Geschlechtsverkehr, Verhütung, Regelblutung: Nur 16 Prozent der türkischstämmigen Mädchen werden laut einer Studie von der Mutter aufgeklärt.

Aufklärung tut Not: Türkinnen in Berlin Bild: dpa

Mit zwölf Jahren verschlug es Nursen Aktas aus der Osttürkei in die Bundesrepublik. In eine Welt, die so anders war als diejenige, die ihre Eltern geprägt und in der sie ihre Kindheit verbracht hatte. Mit der Mutter über Liebe und Sexualität zu sprechen, das war undenkbar. Nicht mal über das Auftreten der Menstruation habe sie mit ihr reden können. "Erschreckend ist, dass sich bis heute für die meisten Mädchen aus türkischstämmigen Familien nichts geändert hat", sagt die mittlerweile 47-jährige Sozialarbeiterin und Sexualpädagogin.

Seit fast 20 Jahren arbeitet Aktas bei Pro Familia in Berlin. Ihre Aufklärungsarbeit versteht sie als einen "emanzipatorischen Ansatz, denn Wissen ist die Grundlage für selbstbestimmtes Handeln". Sie hilft dabei, eine Lücke zu füllen: Während 70 Prozent der deutschen Mädchen ihre Mütter als erste Ansprechperson wählen, beziehen laut einer Repräsentativbefragung der Bundeszentrale für gesundheitliche Aufklärung nur 16 Prozent der türkischen Mädchen ihr Wissen über Liebe und Sexualität von ihren Müttern. Dabei tut Aufklärung not, wie Pro Familia und das Zentrum für Türkeistudien am Dienstag in Essen anhand von Zahlen belegten. Danach rangiert bei den Verhütungsmethoden türkischer Paare der vor dem Höhepunkt abgebrochene Geschlechtsverkehr - bekanntlich keine wirksame Verhütungsmethode - mit 38 Prozent auf Rang eins.
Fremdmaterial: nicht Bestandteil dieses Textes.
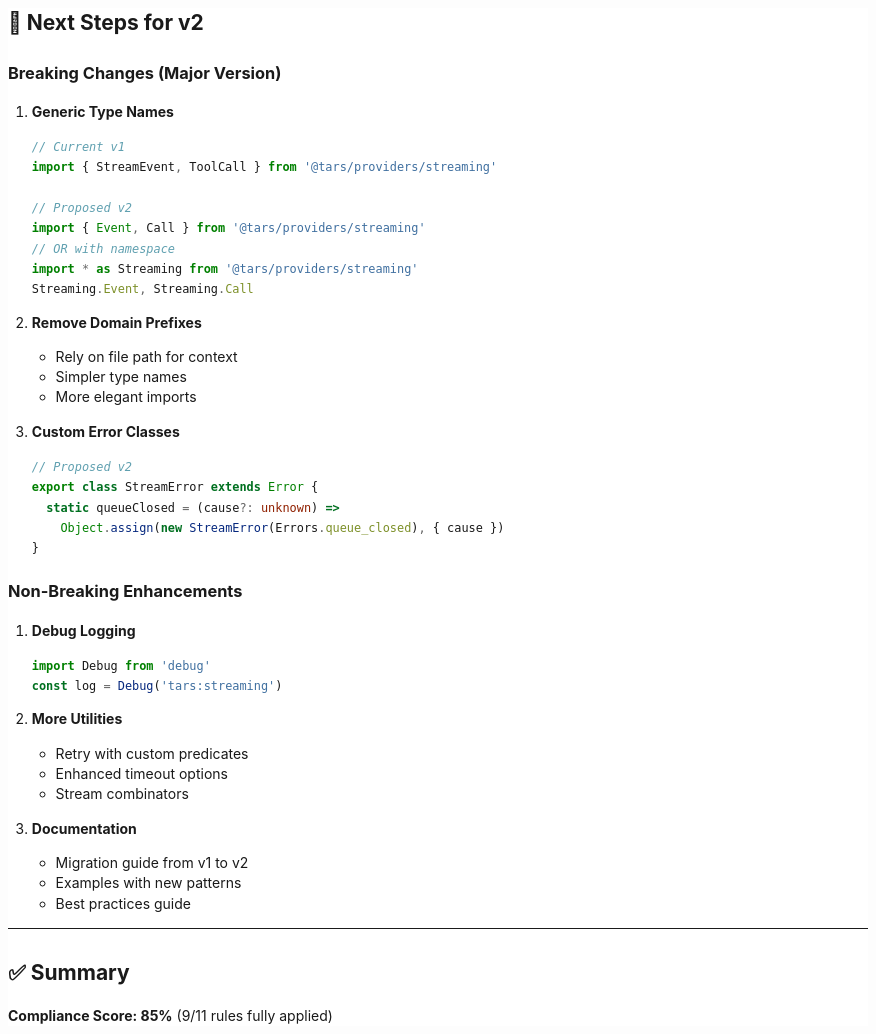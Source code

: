 
## 🚀 Next Steps for v2

### Breaking Changes (Major Version)

1. **Generic Type Names**
   ```typescript
   // Current v1
   import { StreamEvent, ToolCall } from '@tars/providers/streaming'
   
   // Proposed v2
   import { Event, Call } from '@tars/providers/streaming'
   // OR with namespace
   import * as Streaming from '@tars/providers/streaming'
   Streaming.Event, Streaming.Call
   ```

2. **Remove Domain Prefixes**
   - Rely on file path for context
   - Simpler type names
   - More elegant imports

3. **Custom Error Classes**
   ```typescript
   // Proposed v2
   export class StreamError extends Error {
     static queueClosed = (cause?: unknown) =>
       Object.assign(new StreamError(Errors.queue_closed), { cause })
   }
   ```

### Non-Breaking Enhancements

1. **Debug Logging**
   ```typescript
   import Debug from 'debug'
   const log = Debug('tars:streaming')
   ```

2. **More Utilities**
   - Retry with custom predicates
   - Enhanced timeout options
   - Stream combinators

3. **Documentation**
   - Migration guide from v1 to v2
   - Examples with new patterns
   - Best practices guide

---

## ✅ Summary

**Compliance Score: 85%** (9/11 rules fully applied)
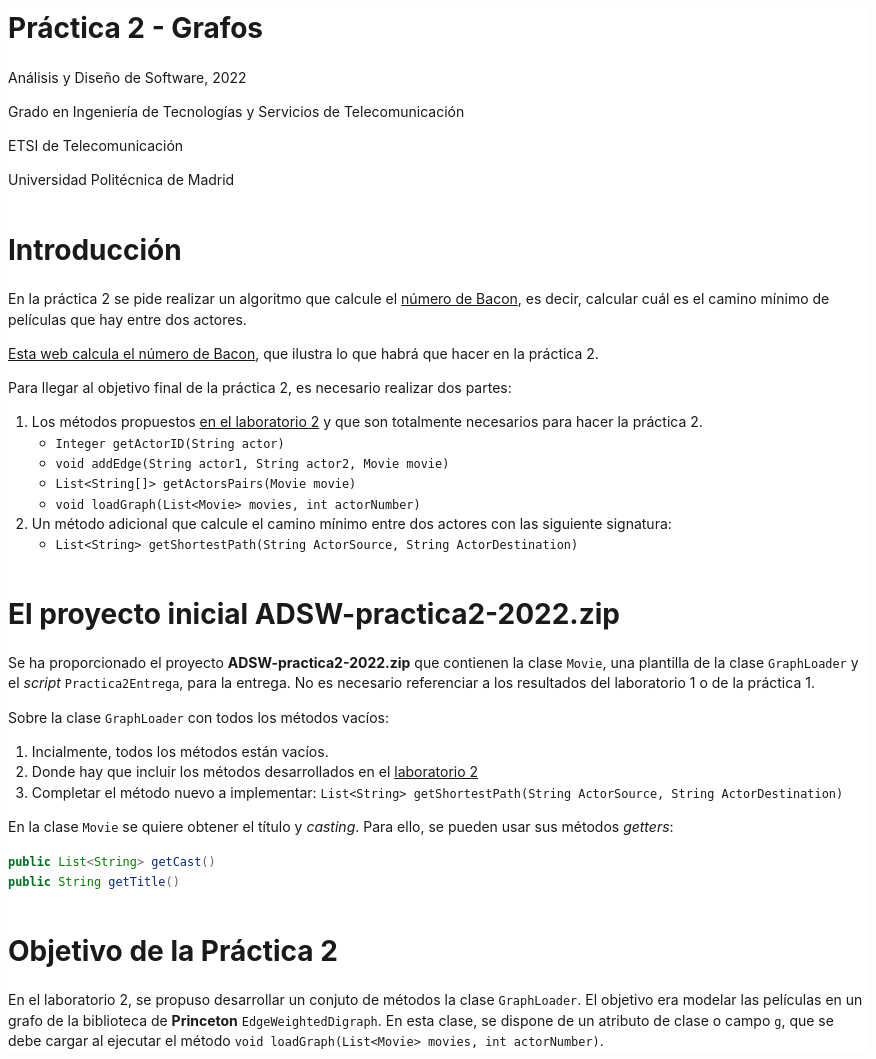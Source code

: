 # Práctica 2 - Grafos

Análisis y Diseño de Software, 2022

Grado en Ingeniería de Tecnologías y Servicios de 
Telecomunicación 

ETSI de Telecomunicación

Universidad Politécnica de Madrid

# Introducción
En la práctica 2 se pide realizar un algoritmo que calcule el [número de Bacon](https://es.wikipedia.org/wiki/N%C3%BAmero_de_Bacon), es decir, calcular cuál es el camino mínimo de películas que hay entre dos actores. 

[Esta web calcula el número de Bacon](https://oracleofbacon.org/), que ilustra lo que habrá que hacer en la práctica 2.

Para llegar al objetivo final de la práctica 2, es necesario realizar dos partes:

1. Los métodos propuestos [en el laboratorio 2](https://github.com/adsw-upm/adsw-laboratorios/tree/main/adsw-lab-2) y que son totalmente necesarios para hacer la práctica 2.
      * `Integer getActorID(String actor)`
      * `void addEdge(String actor1, String actor2, Movie movie)`
      * `List<String[]> getActorsPairs(Movie movie)`
      * `void loadGraph(List<Movie> movies, int actorNumber)` 
2. Un método adicional que calcule el camino mínimo entre dos actores con las siguiente signatura: 
      * `List<String> getShortestPath(String ActorSource, String ActorDestination)`
  
# El proyecto inicial **ADSW-practica2-2022.zip**

Se ha proporcionado el proyecto **ADSW-practica2-2022.zip** que contienen la clase `Movie`, una plantilla de la clase `GraphLoader` y el *script* `Practica2Entrega`, para la entrega. No es necesario referenciar a los resultados del laboratorio 1 o de la práctica 1.

Sobre la clase `GraphLoader` con todos los métodos vacíos:

1. Incialmente, todos los métodos están vacíos. 
2. Donde hay que incluir los métodos desarrollados en el [laboratorio 2](https://github.com/adsw-upm/adsw-laboratorios/tree/main/adsw-lab-2)
3. Completar el método nuevo a implementar: `List<String> getShortestPath(String ActorSource, String ActorDestination)`

En la clase `Movie` se quiere obtener el título y *casting*. Para ello, se pueden usar sus métodos *getters*:

```java
public List<String> getCast()
public String getTitle()
```

# Objetivo de la Práctica 2
En el laboratorio 2, se propuso desarrollar un conjuto de métodos  la clase `GraphLoader`. El objetivo era modelar las películas en un grafo de la biblioteca de **Princeton** `EdgeWeightedDigraph`. En esta clase, se dispone de un atributo de clase o campo `g`, que se debe cargar al ejecutar el método `void loadGraph(List<Movie> movies, int actorNumber)`.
Mit deutlichem Abstand folgen Pille mit 28, Kondom mit 21 und Spirale mit 18 Prozent.

"Es gibt nach wie vor gravierende Unterschiede zwischen deutschen und türkischen Menschen im Umgang mit Sexuellem", sagt Aktas. So falle bei ihrer sexualpädagogischen Arbeit mit Schulklassen immer wieder auf, dass türkische Mädchen im Vergleich zu deutschen viel weniger über weibliche und männliche Anatomie und Sexualität wissen. "Die Unwissenheit ist riesengroß", sagt Aktas. "Viele sitzen dann hier und sagen: 'Bei uns ist es anders' oder: 'Das gibt es bei uns nicht'." Ob vorehelicher Geschlechtsverkehr, Homosexualität oder sexueller Missbrauch: In den Augen vieler türkischer Jugendlicher dürfen diese Realitäten das ihnen anerzogene tradierte Ordnungssystem nicht stören. Besonders von türkischstämmigen Jungen höre sie oft dieselbe Frage: "Weiß eigentlich Ihr Mann, was Sie hier für einen Job machen?" Aktas sieht ihre Aufgabe darin, junge Türkinnen und Türken zu ermutigen, Traditionen zu hinterfragen und eigenen Erfahrungen Raum zu geben. Sie selbst klärte sich einst heimlich in der Bravo auf.

Über 430.000 Ratsuchende besuchten im vergangenen Jahr Einrichtungen von Pro Familia oder nahmen an ihren sexualpädagogischen Programmen teil. Davon waren 70 Prozent Frauen und Mädchen, 30 Prozent Männer und Jungen. Der Anteil von Menschen ohne deutsche Staatsbürgerschaft betrug 15 Prozent. Eigentlich kein schlechter Wert, doch er täuscht. "Die meisten Frauen mit Migrationshintergrund kommen nur wegen der Pflichtberatung zum Schwangerschaftsabbruch zu uns", erläutert Anna Imhoff-Köprülü von Pro Familia in Köln. Oder um einen Antrag auf Hilfe zur ersten Babyausstattung zu stellen. Vorsorgliche und psychosoziale Angebote würden hingegen so gut wie gar nicht Anspruch genommen.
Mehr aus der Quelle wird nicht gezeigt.